From Forbes, a piece highlighting Baker and Wurgler's paper (that's Baker in the picture):
Here's a provocative concept. Stodgy stocks offer better returns than highfliers.
That's the conclusion of Malcolm Baker of Harvard Business School, Brendan Bradley of Acadian Asset Management in Boston and Jeffrey Wurgler of New York University's Stern School of Business. The trio studied returns for the entire stock market and the 1,000 largest stocks from 1968 to 2008.
Their surprising conclusion: $10,000 invested in the riskiest 20% of all stocks, and with the portfolio refreshed monthly, would have shrunk 5.5% annually to less than $1,000 after inflation over the 41 years studied. The same amount invested in the least risky 20% would have grown to an inflation-adjusted $100,000, representing an annualized 5.8% return, or 1.6 percentage points above the S&P 500.

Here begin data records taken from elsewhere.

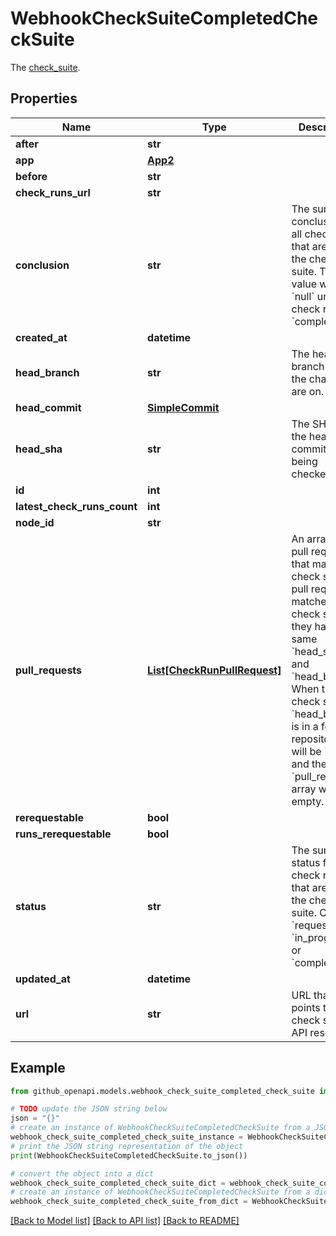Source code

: # WebhookCheckSuiteCompletedCheckSuite

The [check_suite](https://docs.github.com/rest/checks/suites#get-a-check-suite).

## Properties

Name | Type | Description | Notes
------------ | ------------- | ------------- | -------------
**after** | **str** |  | 
**app** | [**App2**](App2.md) |  | 
**before** | **str** |  | 
**check_runs_url** | **str** |  | 
**conclusion** | **str** | The summary conclusion for all check runs that are part of the check suite. This value will be &#x60;null&#x60; until the check run has &#x60;completed&#x60;. | 
**created_at** | **datetime** |  | 
**head_branch** | **str** | The head branch name the changes are on. | 
**head_commit** | [**SimpleCommit**](SimpleCommit.md) |  | 
**head_sha** | **str** | The SHA of the head commit that is being checked. | 
**id** | **int** |  | 
**latest_check_runs_count** | **int** |  | 
**node_id** | **str** |  | 
**pull_requests** | [**List[CheckRunPullRequest]**](CheckRunPullRequest.md) | An array of pull requests that match this check suite. A pull request matches a check suite if they have the same &#x60;head_sha&#x60; and &#x60;head_branch&#x60;. When the check suite&#39;s &#x60;head_branch&#x60; is in a forked repository it will be &#x60;null&#x60; and the &#x60;pull_requests&#x60; array will be empty. | 
**rerequestable** | **bool** |  | [optional] 
**runs_rerequestable** | **bool** |  | [optional] 
**status** | **str** | The summary status for all check runs that are part of the check suite. Can be &#x60;requested&#x60;, &#x60;in_progress&#x60;, or &#x60;completed&#x60;. | 
**updated_at** | **datetime** |  | 
**url** | **str** | URL that points to the check suite API resource. | 

## Example

```python
from github_openapi.models.webhook_check_suite_completed_check_suite import WebhookCheckSuiteCompletedCheckSuite

# TODO update the JSON string below
json = "{}"
# create an instance of WebhookCheckSuiteCompletedCheckSuite from a JSON string
webhook_check_suite_completed_check_suite_instance = WebhookCheckSuiteCompletedCheckSuite.from_json(json)
# print the JSON string representation of the object
print(WebhookCheckSuiteCompletedCheckSuite.to_json())

# convert the object into a dict
webhook_check_suite_completed_check_suite_dict = webhook_check_suite_completed_check_suite_instance.to_dict()
# create an instance of WebhookCheckSuiteCompletedCheckSuite from a dict
webhook_check_suite_completed_check_suite_from_dict = WebhookCheckSuiteCompletedCheckSuite.from_dict(webhook_check_suite_completed_check_suite_dict)
```
[[Back to Model list]](../README.md#documentation-for-models) [[Back to API list]](../README.md#documentation-for-api-endpoints) [[Back to README]](../README.md)


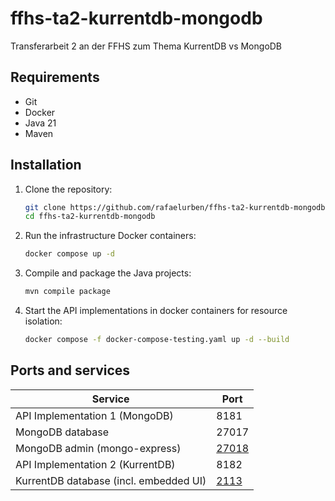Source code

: # ffhs-ta2-kurrentdb-mongodb

Transferarbeit 2 an der FFHS zum Thema KurrentDB vs MongoDB

## Requirements

- Git
- Docker
- Java 21
- Maven

## Installation

1. Clone the repository:
    ```bash
    git clone https://github.com/rafaelurben/ffhs-ta2-kurrentdb-mongodb.git
    cd ffhs-ta2-kurrentdb-mongodb
    ```
2. Run the infrastructure Docker containers:
    ```bash
    docker compose up -d
    ```
3. Compile and package the Java projects:
    ```bash
    mvn compile package
    ```
4. Start the API implementations in docker containers for resource isolation:
    ```bash
    docker compose -f docker-compose-testing.yaml up -d --build
    ```

## Ports and services

| Service                                | Port                            |
|----------------------------------------|---------------------------------|
| API Implementation 1 (MongoDB)         | 8181                            |
| MongoDB database                       | 27017                           |
| MongoDB admin (mongo-express)          | [27018](http://localhost:27018) |
| API Implementation 2 (KurrentDB)       | 8182                            |
| KurrentDB database (incl. embedded UI) | [2113](http://localhost:2113)   |
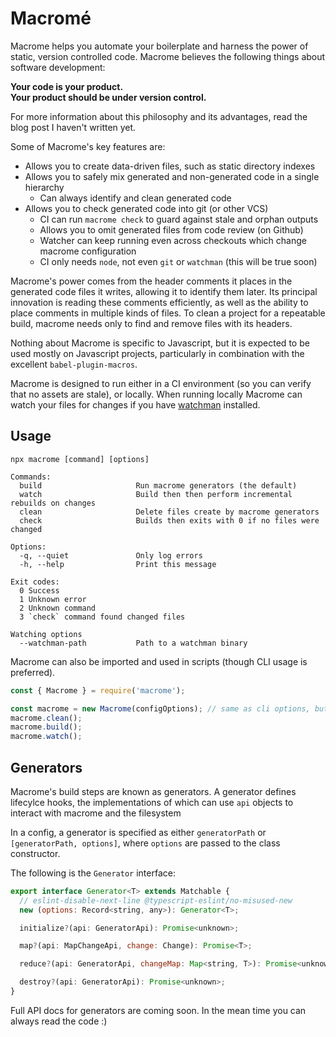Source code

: # Macromé

Macrome helps you automate your boilerplate and harness the power of static, version controlled code. Macrome believes the following things about software development:

**Your code is your product.**  
**Your product should be under version control.**

For more information about this philosophy and its advantages, read the blog post I haven't written yet.

Some of Macrome's key features are:

- Allows you to create data-driven files, such as static directory indexes
- Allows you to safely mix generated and non-generated code in a single hierarchy
  - Can always identify and clean generated code
- Allows you to check generated code into git (or other VCS)
  - CI can run `macrome check` to guard against stale and orphan outputs
  - Allows you to omit generated files from code review (on Github)
  - Watcher can keep running even across checkouts which change macrome configuration
  - CI only needs `node`, not even `git` or `watchman` (this will be true soon)

Macrome's power comes from the header comments it places in the generated code files it writes, allowing it to identify them later. Its principal innovation is reading these comments efficiently, as well as the ability to place comments in multiple kinds of files. To clean a project for a repeatable build, macrome needs only to find and remove files with its headers.

Nothing about Macrome is specific to Javascript, but it is expected to be used mostly on Javascript projects, particularly in combination with the excellent `babel-plugin-macros`.

Macrome is designed to run either in a CI environment (so you can verify that no assets are stale), or locally. When running locally Macrome can watch your files for changes if you have [watchman](http://facebook.github.io/watchman/docs/install) installed.

## Usage

```
npx macrome [command] [options]

Commands:
  build                     Run macrome generators (the default)
  watch                     Build then then perform incremental rebuilds on changes
  clean                     Delete files create by macrome generators
  check                     Builds then exits with 0 if no files were changed

Options:
  -q, --quiet               Only log errors
  -h, --help                Print this message

Exit codes:
  0 Success
  1 Unknown error
  2 Unknown command
  3 `check` command found changed files

Watching options
  --watchman-path           Path to a watchman binary
```

Macrome can also be imported and used in scripts (though CLI usage is preferred).

```js
const { Macrome } = require('macrome');

const macrome = new Macrome(configOptions); // same as cli options, but camel case
macrome.clean();
macrome.build();
macrome.watch();
```

## Generators

Macrome's build steps are known as generators. A generator defines lifecylce hooks, the implementations of which can use `api` objects to interact with macrome and the filesystem

In a config, a generator is specified as either `generatorPath` or `[generatorPath, options]`, where `options` are passed to the class constructor.

The following is the `Generator` interface:

```js
export interface Generator<T> extends Matchable {
  // eslint-disable-next-line @typescript-eslint/no-misused-new
  new (options: Record<string, any>): Generator<T>;

  initialize?(api: GeneratorApi): Promise<unknown>;

  map?(api: MapChangeApi, change: Change): Promise<T>;

  reduce?(api: GeneratorApi, changeMap: Map<string, T>): Promise<unknown>;

  destroy?(api: GeneratorApi): Promise<unknown>;
}
```

Full API docs for generators are coming soon. In the mean time you can always read the code :)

The piece highlights the preference towards lottery ticket stocks as driving down their returns. They say this is inspired by Kahneman and Tversky's, presumably his prospect theory, the same theory that Taleb claims is sympatico with his Black Swan theory that improbable events are underpriced. I don't blame Taleb for this confusion, but note that prospect theory is not a good explanation if it explains why risky assets are both over and undervalued.

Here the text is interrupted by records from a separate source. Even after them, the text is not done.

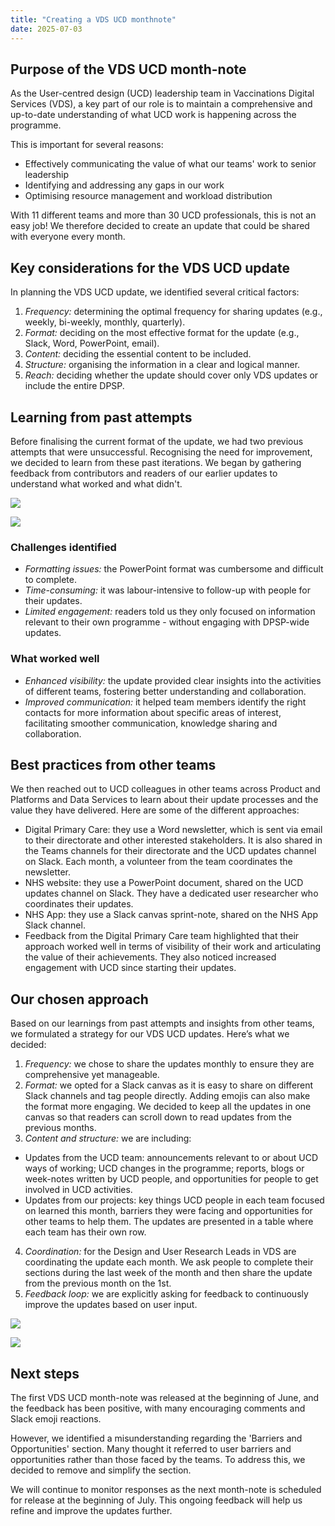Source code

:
 ```yaml
---
title: "Creating a VDS UCD monthnote"
date: 2025-07-03
---
```



## Purpose of the VDS UCD month-note

As the User-centred design (UCD) leadership team in Vaccinations Digital Services (VDS), a key part of our role is to maintain a comprehensive and up-to-date understanding of what UCD work is happening across the programme.

This is important for several reasons:

* Effectively communicating the value of what our teams' work to senior leadership
* Identifying and addressing any gaps in our work
* Optimising resource management and workload distribution

With 11 different teams and more than 30 UCD professionals, this is not an easy job! We therefore decided to create an update that could be shared with everyone every month.

## Key considerations for the VDS UCD update

In planning the VDS UCD update, we identified several critical factors:

1.	*Frequency:* determining the optimal frequency for sharing updates (e.g., weekly, bi-weekly, monthly, quarterly).
2.	*Format:* deciding on the most effective format for the update (e.g., Slack, Word, PowerPoint, email).
3.	*Content:* deciding the essential content to be included.
4.	*Structure:* organising the information in a clear and logical manner.
5.	*Reach:* deciding whether the update should cover only VDS updates or include the entire DPSP.

## Learning from past attempts

Before finalising the current format of the update, we had two previous attempts that were unsuccessful. Recognising the need for improvement, we decided to learn from these past iterations. We began by gathering feedback from contributors and readers of our earlier updates to understand what worked and what didn't.

![](monthnotes-powerpoint.png)

![](monthnotes-powerpoint2.png)

### Challenges identified

* *Formatting issues:* the PowerPoint format was cumbersome and difficult to complete.
* *Time-consuming:* it was labour-intensive to follow-up with people for their updates.
* *Limited engagement:* readers told us they only focused on information relevant to their own programme - without engaging with DPSP-wide updates.

### What worked well

* *Enhanced visibility:* the update provided clear insights into the activities of different teams, fostering better understanding and collaboration.
* *Improved communication:* it helped team members identify the right contacts for more information about specific areas of interest, facilitating smoother communication, knowledge sharing and collaboration.

## Best practices from other teams

We then reached out to UCD colleagues in other teams across Product and Platforms and Data Services to learn about their update processes and the value they have delivered. Here are some of the different approaches:
* Digital Primary Care: they use a Word newsletter, which is sent via email to their directorate and other interested stakeholders. It is also shared in the Teams channels for their directorate and the UCD updates channel on Slack. Each month, a volunteer from the team coordinates the newsletter.
* NHS website: they use a PowerPoint document, shared on the UCD updates channel on Slack. They have a dedicated user researcher who coordinates their updates.
* NHS App: they use a Slack canvas sprint-note, shared on the NHS App Slack channel.
* Feedback from the Digital Primary Care team highlighted that their approach worked well in terms of visibility of their work and articulating the value of their achievements. They also noticed increased engagement with UCD since starting their updates.

## Our chosen approach

Based on our learnings from past attempts and insights from other teams, we formulated a strategy for our VDS UCD updates.
Here’s what we decided:

1.	*Frequency:* we chose to share the updates monthly to ensure they are comprehensive yet manageable.
2.	*Format:* we opted for a Slack canvas as it is easy to share on different Slack channels and tag people directly. Adding emojis can also make the format more engaging. We decided to keep all the updates in one canvas so that readers can scroll down to read updates from the previous months.
3.	*Content and structure:* we are including:
-	Updates from the UCD team: announcements relevant to or about UCD ways of working; UCD changes in the programme; reports, blogs or week-notes written by UCD people, and opportunities for people to get involved in UCD activities.
-	Updates from our projects: key things UCD people in each team focused on learned this month, barriers they were facing and opportunities for other teams to help them. The updates are presented in a table where each team has their own row.
4.	*Coordination:* for the Design and User Research Leads in VDS are coordinating the update each month. We ask people to complete their sections during the last week of the month and then share the update from the previous month on the 1st.
5.	*Feedback loop:* we are explicitly asking for feedback to continuously improve the updates based on user input.

![](monthnote-slack.png)

![](monthnote-slack2.png)

## Next steps

The first VDS UCD month-note was released at the beginning of June, and the feedback has been positive, with many encouraging comments and Slack emoji reactions.

However, we identified a misunderstanding regarding the 'Barriers and Opportunities' section. Many thought it referred to user barriers and opportunities rather than those faced by the teams. To address this, we decided to remove and simplify the section.

We will continue to monitor responses as the next month-note is scheduled for release at the beginning of July. This ongoing feedback will help us refine and improve the updates further.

The piece goes on to quote Baker:
"Living through a year when you're underperforming, it's hard to hang on to assets," says Baker, who is also a consultant to Acadian, with $50 billion under management. "Investors feel they are being left behind."
I created a low vol fund, the FalkenFund, to demonstrate this in 1996. After a couple years of good returns, I took it everywhere to try to get real money behind it, but by then the high risk stocks were skyrocketing and my strategy was lagging. Several times I remember showing it to people and they would say their quants backtested my idea and it did well, but it would have lost money over the past year, which made it impossible to sell.
Such popular pieces would have been useful when I was getting sued for using this idea in 2006, which was supposedly confidential information I could not use in any way. I remember spending several hours--at $500 an hour--going over this concept with my befuddled IP lawyer. Alas, it was rather pointless, because my ex-employer's demand I not use low volatility in any way morphed into 'low volatility in a way to be determined after of discovery', which was the same thing in practice, because it basically made everything I did potentially suspect. The whole point of constructing a rational defense against a party with bad faith is futile.
You pick a company and do your own valuation work and decide at what price you would be willing to buy it. Then you wait for the person that is willing to sell it to you at that price (volatility). With independent thinking and patience volatility is your friend when you realize that the company isn't changing so much as the herd's opinion of it. You can't make much money off the consensus that low volatility implies. But it seems like economists are more interested in espousing grand unified theories rather than making money. Why make up some overreaching theory when all you have to do is study human nature?